Is your spouse possessed?

Q: I am concerned about the possessive connotation of referring to one’s spouse as “my wife.” Is there a reasonable substitute for “my” in this context? I am curious as to your views.

A: We could come up with some clunky substitutes, but we don’t see any reason for avoiding the word “my” in referring to a spouse.

In fact, we wouldn’t describe the pronoun “my” as a possessive in phrases like “my wife” and “my husband.”

A better term would be “genitive,” a case that includes the possessive as well as many other kinds of relationship, as we’ve written before on our blog.

The Cambridge Grammar of the English Language would label “my” in the phrase “my wife” as a “genitive pronoun” rather than a “possessive pronoun.”

In such a phrase, according to Cambridge, the genitive “my” acts as a “determiner,” a word or phrase that determines the context of the noun that it modifies.

Rodney Huddleston and Geoffrey K. Pullum, the Cambridge authors, say that in the sentence “My father has arrived,” the word “my” is a “subject-determiner,” a genitive construction that gives the subject context—that is, it describes whose father has arrived.
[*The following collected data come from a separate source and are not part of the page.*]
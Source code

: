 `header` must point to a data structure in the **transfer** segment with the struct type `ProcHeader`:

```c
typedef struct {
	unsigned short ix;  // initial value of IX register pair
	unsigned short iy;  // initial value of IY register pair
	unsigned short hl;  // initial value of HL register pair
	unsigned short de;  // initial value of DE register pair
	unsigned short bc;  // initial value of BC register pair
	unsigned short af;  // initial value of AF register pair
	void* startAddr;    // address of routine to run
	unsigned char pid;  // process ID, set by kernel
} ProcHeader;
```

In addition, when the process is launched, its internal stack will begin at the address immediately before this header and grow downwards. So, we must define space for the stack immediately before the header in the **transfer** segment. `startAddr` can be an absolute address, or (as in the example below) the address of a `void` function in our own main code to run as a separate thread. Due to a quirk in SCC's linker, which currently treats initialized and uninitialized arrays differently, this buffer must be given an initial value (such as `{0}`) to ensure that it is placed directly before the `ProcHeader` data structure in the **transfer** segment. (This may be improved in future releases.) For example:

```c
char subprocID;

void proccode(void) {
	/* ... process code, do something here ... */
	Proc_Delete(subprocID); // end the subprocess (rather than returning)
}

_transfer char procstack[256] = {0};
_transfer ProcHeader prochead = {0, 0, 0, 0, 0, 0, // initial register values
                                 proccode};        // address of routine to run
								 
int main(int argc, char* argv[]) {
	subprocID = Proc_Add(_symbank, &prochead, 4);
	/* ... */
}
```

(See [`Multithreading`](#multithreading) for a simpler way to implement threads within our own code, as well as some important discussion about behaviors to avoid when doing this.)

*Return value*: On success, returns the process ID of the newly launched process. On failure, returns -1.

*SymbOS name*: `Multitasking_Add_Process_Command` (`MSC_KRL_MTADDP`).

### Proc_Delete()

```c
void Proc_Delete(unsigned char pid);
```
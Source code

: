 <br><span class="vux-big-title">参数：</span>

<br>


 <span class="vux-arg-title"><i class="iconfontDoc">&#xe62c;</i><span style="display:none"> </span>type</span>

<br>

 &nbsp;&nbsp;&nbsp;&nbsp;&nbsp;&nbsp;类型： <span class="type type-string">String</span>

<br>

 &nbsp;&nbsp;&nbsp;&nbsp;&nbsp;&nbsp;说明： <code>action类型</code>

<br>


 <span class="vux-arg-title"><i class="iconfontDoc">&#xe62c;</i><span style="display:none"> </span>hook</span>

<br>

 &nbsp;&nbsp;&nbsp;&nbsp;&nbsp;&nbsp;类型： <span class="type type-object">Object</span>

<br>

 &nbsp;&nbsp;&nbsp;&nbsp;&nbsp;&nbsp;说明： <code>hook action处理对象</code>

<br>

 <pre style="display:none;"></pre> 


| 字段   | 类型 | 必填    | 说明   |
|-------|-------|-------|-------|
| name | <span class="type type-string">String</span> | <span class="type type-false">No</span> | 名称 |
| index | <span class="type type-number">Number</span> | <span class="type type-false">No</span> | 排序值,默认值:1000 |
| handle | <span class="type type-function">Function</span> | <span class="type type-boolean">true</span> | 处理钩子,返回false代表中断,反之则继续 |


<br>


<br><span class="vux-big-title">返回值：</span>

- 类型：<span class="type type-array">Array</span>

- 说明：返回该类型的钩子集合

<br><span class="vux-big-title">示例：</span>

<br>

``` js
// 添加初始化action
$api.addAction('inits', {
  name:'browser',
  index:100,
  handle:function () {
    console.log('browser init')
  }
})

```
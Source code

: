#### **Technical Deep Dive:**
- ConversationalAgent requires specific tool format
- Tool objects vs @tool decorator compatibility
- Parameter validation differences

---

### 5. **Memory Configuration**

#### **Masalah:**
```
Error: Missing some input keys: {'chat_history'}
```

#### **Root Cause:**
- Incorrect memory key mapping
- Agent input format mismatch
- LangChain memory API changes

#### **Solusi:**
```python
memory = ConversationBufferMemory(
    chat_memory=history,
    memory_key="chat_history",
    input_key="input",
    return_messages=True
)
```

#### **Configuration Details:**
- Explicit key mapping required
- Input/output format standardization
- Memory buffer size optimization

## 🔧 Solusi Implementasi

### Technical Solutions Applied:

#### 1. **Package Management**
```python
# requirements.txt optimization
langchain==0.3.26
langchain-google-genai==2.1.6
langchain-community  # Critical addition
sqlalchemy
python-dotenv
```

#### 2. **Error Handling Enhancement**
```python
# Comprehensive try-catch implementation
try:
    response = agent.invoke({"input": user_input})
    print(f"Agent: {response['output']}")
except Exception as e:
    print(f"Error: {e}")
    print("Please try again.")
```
Huddleston and Pullum suggest that in a sentence like that, the word “my” may combine both “the syntactic functions of determiner and subject”—that is, it may be acting as a subject as well as a modifier.

The authors add that this analysis is “justified by a significant structural resemblance” between such genitives and the subjects of clauses.

We could go on, but the Cambridge Grammar is heavy going. Let’s just say that you shouldn’t  worry about referring to your spouse as “my wife.” Yes, she’s yours, but you don’t possess her—genitively speaking.